§ Task goal: Print every record word for word.

§ Records for this task:
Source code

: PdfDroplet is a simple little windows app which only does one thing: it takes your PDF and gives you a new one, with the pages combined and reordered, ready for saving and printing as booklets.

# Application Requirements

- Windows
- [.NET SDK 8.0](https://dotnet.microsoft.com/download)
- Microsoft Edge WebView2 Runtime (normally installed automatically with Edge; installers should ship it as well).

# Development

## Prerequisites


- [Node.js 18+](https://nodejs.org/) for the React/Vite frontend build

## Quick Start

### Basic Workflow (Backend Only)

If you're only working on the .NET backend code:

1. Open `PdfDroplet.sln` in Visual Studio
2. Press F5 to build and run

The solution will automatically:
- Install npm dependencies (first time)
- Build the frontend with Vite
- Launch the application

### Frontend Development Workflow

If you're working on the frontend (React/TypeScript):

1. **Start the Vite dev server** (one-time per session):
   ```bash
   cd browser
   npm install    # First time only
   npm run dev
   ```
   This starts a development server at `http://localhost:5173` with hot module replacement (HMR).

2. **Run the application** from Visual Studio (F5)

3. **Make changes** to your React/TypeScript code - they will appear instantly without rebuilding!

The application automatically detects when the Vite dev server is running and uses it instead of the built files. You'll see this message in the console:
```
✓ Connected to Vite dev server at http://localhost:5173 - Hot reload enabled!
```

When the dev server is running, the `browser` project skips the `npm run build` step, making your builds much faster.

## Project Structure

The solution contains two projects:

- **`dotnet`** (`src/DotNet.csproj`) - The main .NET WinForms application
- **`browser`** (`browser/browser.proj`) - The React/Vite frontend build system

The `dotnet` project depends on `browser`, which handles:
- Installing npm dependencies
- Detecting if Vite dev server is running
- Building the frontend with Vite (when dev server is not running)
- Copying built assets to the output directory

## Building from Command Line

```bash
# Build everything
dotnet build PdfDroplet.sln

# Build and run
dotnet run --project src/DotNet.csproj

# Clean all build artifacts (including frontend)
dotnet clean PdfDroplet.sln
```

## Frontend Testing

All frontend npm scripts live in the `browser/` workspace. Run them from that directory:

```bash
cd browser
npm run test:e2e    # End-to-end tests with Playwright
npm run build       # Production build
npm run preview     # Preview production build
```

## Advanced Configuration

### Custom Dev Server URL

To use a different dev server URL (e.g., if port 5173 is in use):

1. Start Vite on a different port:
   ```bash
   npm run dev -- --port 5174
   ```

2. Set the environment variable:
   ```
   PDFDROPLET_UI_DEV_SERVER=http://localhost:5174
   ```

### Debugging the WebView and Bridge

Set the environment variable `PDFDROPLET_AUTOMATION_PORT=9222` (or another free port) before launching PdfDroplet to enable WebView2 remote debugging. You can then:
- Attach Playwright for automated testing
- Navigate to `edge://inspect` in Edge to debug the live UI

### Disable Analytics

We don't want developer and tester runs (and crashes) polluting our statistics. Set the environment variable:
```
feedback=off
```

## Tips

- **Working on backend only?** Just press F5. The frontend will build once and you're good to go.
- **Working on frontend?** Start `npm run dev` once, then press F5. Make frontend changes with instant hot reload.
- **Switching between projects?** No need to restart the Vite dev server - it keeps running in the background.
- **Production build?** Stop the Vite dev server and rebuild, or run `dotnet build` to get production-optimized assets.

§ Task answer:
Source code

: PdfDroplet is a simple little windows app which only does one thing: it takes your PDF and gives you a new one, with the pages combined and reordered, ready for saving and printing as booklets.

# Application Requirements

- Windows
- [.NET SDK 8.0](https://dotnet.microsoft.com/download)
- Microsoft Edge WebView2 Runtime (normally installed automatically with Edge; installers should ship it as well).

# Development

## Prerequisites


- [Node.js 18+](https://nodejs.org/) for the React/Vite frontend build

## Quick Start

### Basic Workflow (Backend Only)

If you're only working on the .NET backend code:

1. Open `PdfDroplet.sln` in Visual Studio
2. Press F5 to build and run

The solution will automatically:
- Install npm dependencies (first time)
- Build the frontend with Vite
- Launch the application

### Frontend Development Workflow

If you're working on the frontend (React/TypeScript):

1. **Start the Vite dev server** (one-time per session):
   ```bash
   cd browser
   npm install    # First time only
   npm run dev
   ```
   This starts a development server at `http://localhost:5173` with hot module replacement (HMR).

2. **Run the application** from Visual Studio (F5)

3. **Make changes** to your React/TypeScript code - they will appear instantly without rebuilding!

The application automatically detects when the Vite dev server is running and uses it instead of the built files. You'll see this message in the console:
```
✓ Connected to Vite dev server at http://localhost:5173 - Hot reload enabled!
```

When the dev server is running, the `browser` project skips the `npm run build` step, making your builds much faster.

## Project Structure

The solution contains two projects:

- **`dotnet`** (`src/DotNet.csproj`) - The main .NET WinForms application
- **`browser`** (`browser/browser.proj`) - The React/Vite frontend build system

The `dotnet` project depends on `browser`, which handles:
- Installing npm dependencies
- Detecting if Vite dev server is running
- Building the frontend with Vite (when dev server is not running)
- Copying built assets to the output directory

## Building from Command Line

```bash
# Build everything
dotnet build PdfDroplet.sln

# Build and run
dotnet run --project src/DotNet.csproj

# Clean all build artifacts (including frontend)
dotnet clean PdfDroplet.sln
```

## Frontend Testing

All frontend npm scripts live in the `browser/` workspace. Run them from that directory:

```bash
cd browser
npm run test:e2e    # End-to-end tests with Playwright
npm run build       # Production build
npm run preview     # Preview production build
```

## Advanced Configuration

### Custom Dev Server URL

To use a different dev server URL (e.g., if port 5173 is in use):

1. Start Vite on a different port:
   ```bash
   npm run dev -- --port 5174
   ```

2. Set the environment variable:
   ```
   PDFDROPLET_UI_DEV_SERVER=http://localhost:5174
   ```

### Debugging the WebView and Bridge

Set the environment variable `PDFDROPLET_AUTOMATION_PORT=9222` (or another free port) before launching PdfDroplet to enable WebView2 remote debugging. You can then:
- Attach Playwright for automated testing
- Navigate to `edge://inspect` in Edge to debug the live UI

### Disable Analytics

We don't want developer and tester runs (and crashes) polluting our statistics. Set the environment variable:
```
feedback=off
```

## Tips

- **Working on backend only?** Just press F5. The frontend will build once and you're good to go.
- **Working on frontend?** Start `npm run dev` once, then press F5. Make frontend changes with instant hot reload.
- **Switching between projects?** No need to restart the Vite dev server - it keeps running in the background.
- **Production build?** Stop the Vite dev server and rebuild, or run `dotnet build` to get production-optimized assets.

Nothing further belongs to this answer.